■ YOUR INSTRUCTIONS: Every line containing the word "TodoList" must be pulled from the records.

··· MATERIAL FOR THIS EXERCISE ···

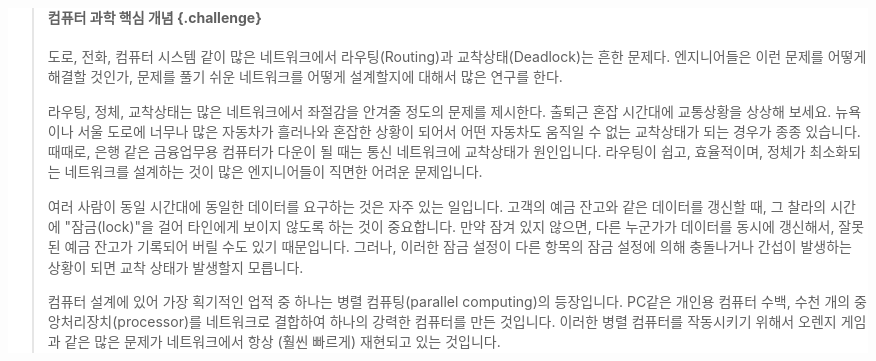 

> #### 컴퓨터 과학 핵심 개념 {.challenge}
> 
> 도로, 전화, 컴퓨터 시스템 같이 많은 네트워크에서 라우팅(Routing)과 교착상태(Deadlock)는 흔한 문제다. 엔지니어들은 이런 문제를 어떻게 해결할 것인가, 문제를 풀기  쉬운 네트워크를 어떻게 설계할지에 대해서 많은 연구를 한다.  
> 
> 라우팅, 정체, 교착상태는 많은 네트워크에서 좌절감을 안겨줄 정도의 문제를 제시한다. 출퇴근 혼잡 시간대에 교통상황을 상상해 보세요. 뉴욕이나 서울 도로에 너무나 많은  자동차가 흘러나와 혼잡한 상황이 되어서 어떤 자동차도 움직일 수 없는 교착상태가 되는 경우가 종종 있습니다. 때때로, 은행 같은 금융업무용 컴퓨터가 다운이 될 때는 통신  네트워크에 교착상태가 원인입니다. 라우팅이 쉽고, 효율적이며, 정체가 최소화되는 네트워크를 설계하는 것이 많은 엔지니어들이 직면한 어려운 문제입니다.  
> 
> 여러 사람이 동일 시간대에 동일한 데이터를 요구하는 것은 자주 있는 일입니다. 고객의 예금 잔고와 같은 데이터를 갱신할 때, 그 찰라의 시간에 "잠금(lock)"을 걸어  타인에게 보이지 않도록 하는 것이 중요합니다. 만약 잠겨 있지 않으면, 다른 누군가가 데이터를 동시에 갱신해서, 잘못된 예금 잔고가 기록되어 버릴 수도 있기 때문입니다.  그러나, 이러한 잠금 설정이 다른 항목의 잠금 설정에 의해 충돌나거나 간섭이 발생하는 상황이 되면 교착 상태가 발생할지 모릅니다.  
> 
> 컴퓨터 설계에 있어 가장 획기적인 업적 중 하나는 병렬 컴퓨팅(parallel computing)의 등장입니다. PC같은 개인용 컴퓨터 수백, 수천 개의 중앙처리장치(processor)를 네트워크로 결합하여 하나의 강력한 컴퓨터를 만든 것입니다. 이러한 병렬 컴퓨터를 작동시키기 위해서 오렌지 게임과 같은 많은 문제가 네트워크에서 항상 (훨씬 빠르게) 재현되고 있는 것입니다.
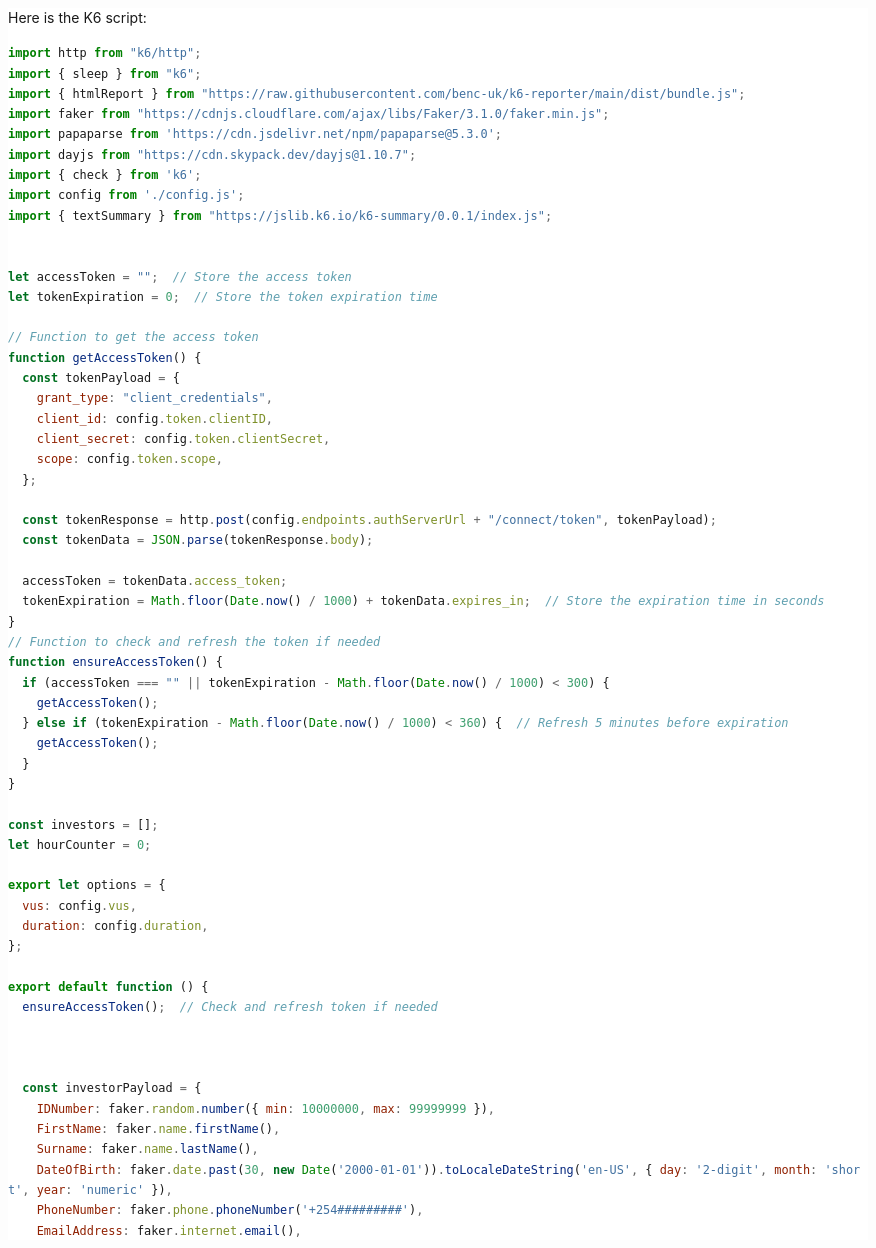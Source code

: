 Here is the K6 script:  
```javascript
import http from "k6/http";
import { sleep } from "k6";
import { htmlReport } from "https://raw.githubusercontent.com/benc-uk/k6-reporter/main/dist/bundle.js";
import faker from "https://cdnjs.cloudflare.com/ajax/libs/Faker/3.1.0/faker.min.js";
import papaparse from 'https://cdn.jsdelivr.net/npm/papaparse@5.3.0';
import dayjs from "https://cdn.skypack.dev/dayjs@1.10.7";
import { check } from 'k6';
import config from './config.js';
import { textSummary } from "https://jslib.k6.io/k6-summary/0.0.1/index.js";


let accessToken = "";  // Store the access token
let tokenExpiration = 0;  // Store the token expiration time

// Function to get the access token
function getAccessToken() {
  const tokenPayload = {
    grant_type: "client_credentials",
    client_id: config.token.clientID,
    client_secret: config.token.clientSecret,
    scope: config.token.scope,
  };

  const tokenResponse = http.post(config.endpoints.authServerUrl + "/connect/token", tokenPayload);
  const tokenData = JSON.parse(tokenResponse.body);

  accessToken = tokenData.access_token;
  tokenExpiration = Math.floor(Date.now() / 1000) + tokenData.expires_in;  // Store the expiration time in seconds
}
// Function to check and refresh the token if needed
function ensureAccessToken() {
  if (accessToken === "" || tokenExpiration - Math.floor(Date.now() / 1000) < 300) {
    getAccessToken();
  } else if (tokenExpiration - Math.floor(Date.now() / 1000) < 360) {  // Refresh 5 minutes before expiration
    getAccessToken();
  }
}

const investors = [];
let hourCounter = 0;

export let options = {
  vus: config.vus,
  duration: config.duration,
};

export default function () {
  ensureAccessToken();  // Check and refresh token if needed



  const investorPayload = {
    IDNumber: faker.random.number({ min: 10000000, max: 99999999 }),
    FirstName: faker.name.firstName(),
    Surname: faker.name.lastName(),
    DateOfBirth: faker.date.past(30, new Date('2000-01-01')).toLocaleDateString('en-US', { day: '2-digit', month: 'short', year: 'numeric' }),
    PhoneNumber: faker.phone.phoneNumber('+254#########'),
    EmailAddress: faker.internet.email(),
```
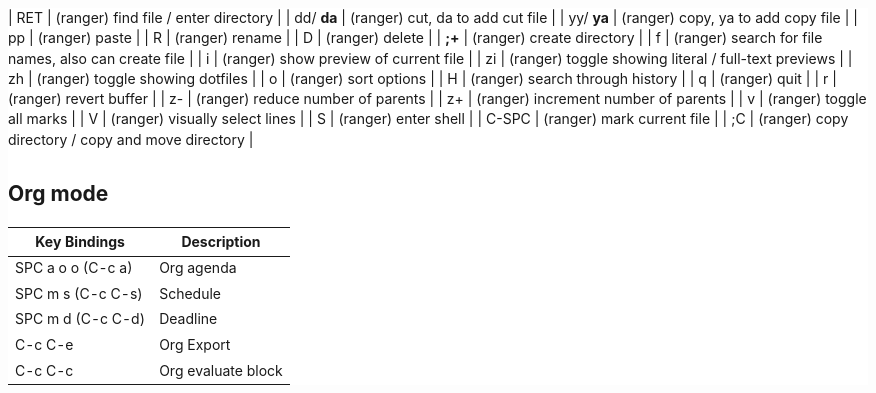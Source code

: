 | RET        | (ranger) find file / enter directory                 |
| dd/ **da** | (ranger) cut, da to add cut file                     |
| yy/ **ya** | (ranger) copy, ya to add copy file                   |
| pp         | (ranger) paste                                       |
| R          | (ranger) rename                                      |
| D          | (ranger) delete                                      |
| **;+**     | (ranger) create directory                            |
| f          | (ranger) search for file names, also can create file |
| i          | (ranger) show preview of current file                |
| zi         | (ranger) toggle showing literal / full-text previews |
| zh         | (ranger) toggle showing dotfiles                     |
| o          | (ranger) sort options                                |
| H          | (ranger) search through history                      |
| q          | (ranger) quit                                        |
| r          | (ranger) revert buffer                               |
| z-         | (ranger) reduce number of parents                    |
| z+         | (ranger) increment number of parents                 |
| v          | (ranger) toggle all marks                            |
| V          | (ranger) visually select lines                       |
| S          | (ranger) enter shell                                 |
| C-SPC      | (ranger) mark current file                           |
| ;C         | (ranger) copy directory / copy and move directory    |

## Org mode

| Key Bindings      | Description        |
|-------------------|--------------------|
| SPC a o o (C-c a) | Org agenda         |
| SPC m s (C-c C-s) | Schedule           |
| SPC m d (C-c C-d) | Deadline           |
| C-c C-e           | Org Export         |
| C-c C-c           | Org evaluate block |
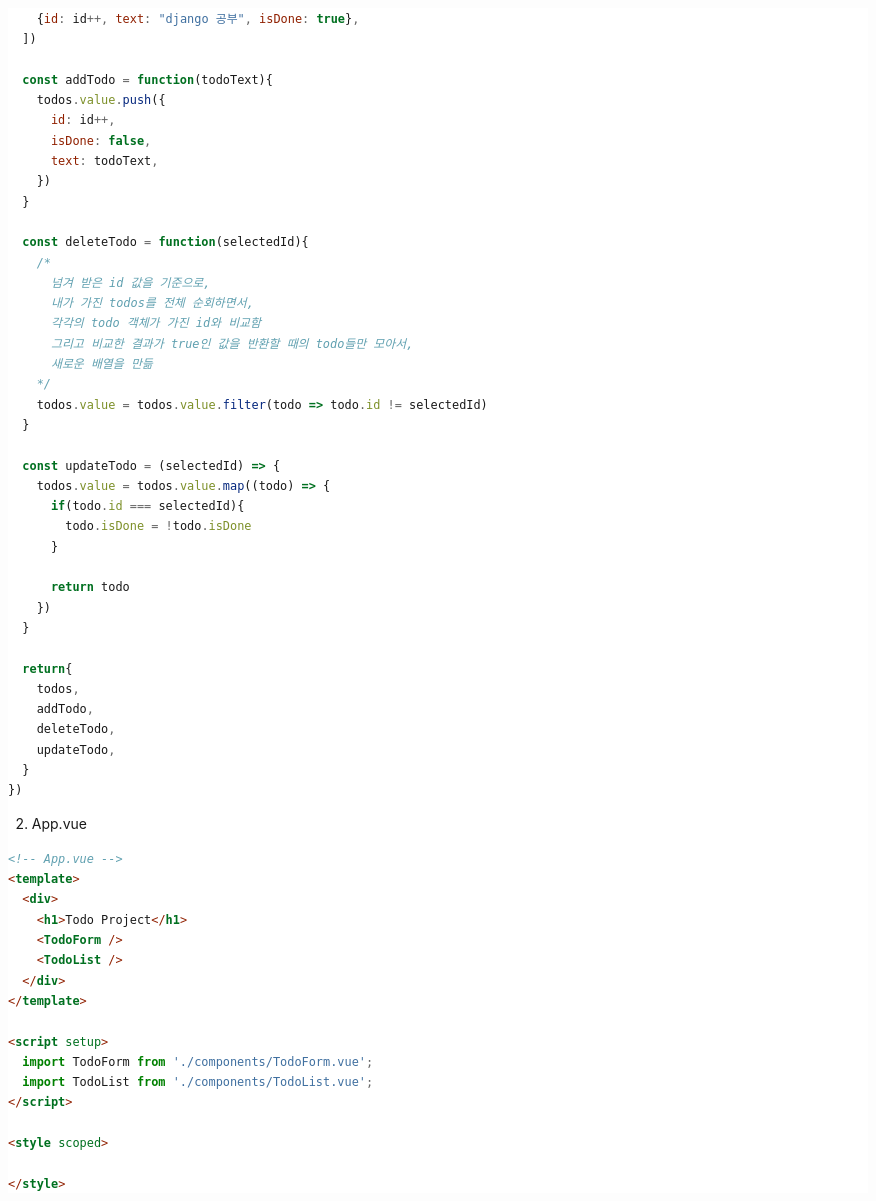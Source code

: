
 ```jsx
    {id: id++, text: "django 공부", isDone: true},
  ])

  const addTodo = function(todoText){
    todos.value.push({
      id: id++,
      isDone: false,
      text: todoText,
    })
  }
  
  const deleteTodo = function(selectedId){
    /*
      넘겨 받은 id 값을 기준으로,
      내가 가진 todos를 전체 순회하면서,
      각각의 todo 객체가 가진 id와 비교함
      그리고 비교한 결과가 true인 값을 반환할 때의 todo들만 모아서,
      새로운 배열을 만듦
    */
    todos.value = todos.value.filter(todo => todo.id != selectedId)
  }

  const updateTodo = (selectedId) => {
    todos.value = todos.value.map((todo) => {
      if(todo.id === selectedId){
        todo.isDone = !todo.isDone
      }

      return todo
    })
  }

  return{
    todos,
    addTodo,
    deleteTodo,
    updateTodo,
  }
})
```

2. App.vue

```html
<!-- App.vue -->
<template>
  <div>
    <h1>Todo Project</h1>
    <TodoForm />
    <TodoList />
  </div>
</template>

<script setup>
  import TodoForm from './components/TodoForm.vue';
  import TodoList from './components/TodoList.vue';
</script>

<style scoped>

</style>
```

···

■ RESPONSE BELOW:
    <TodoList />
  import TodoList from './components/TodoList.vue';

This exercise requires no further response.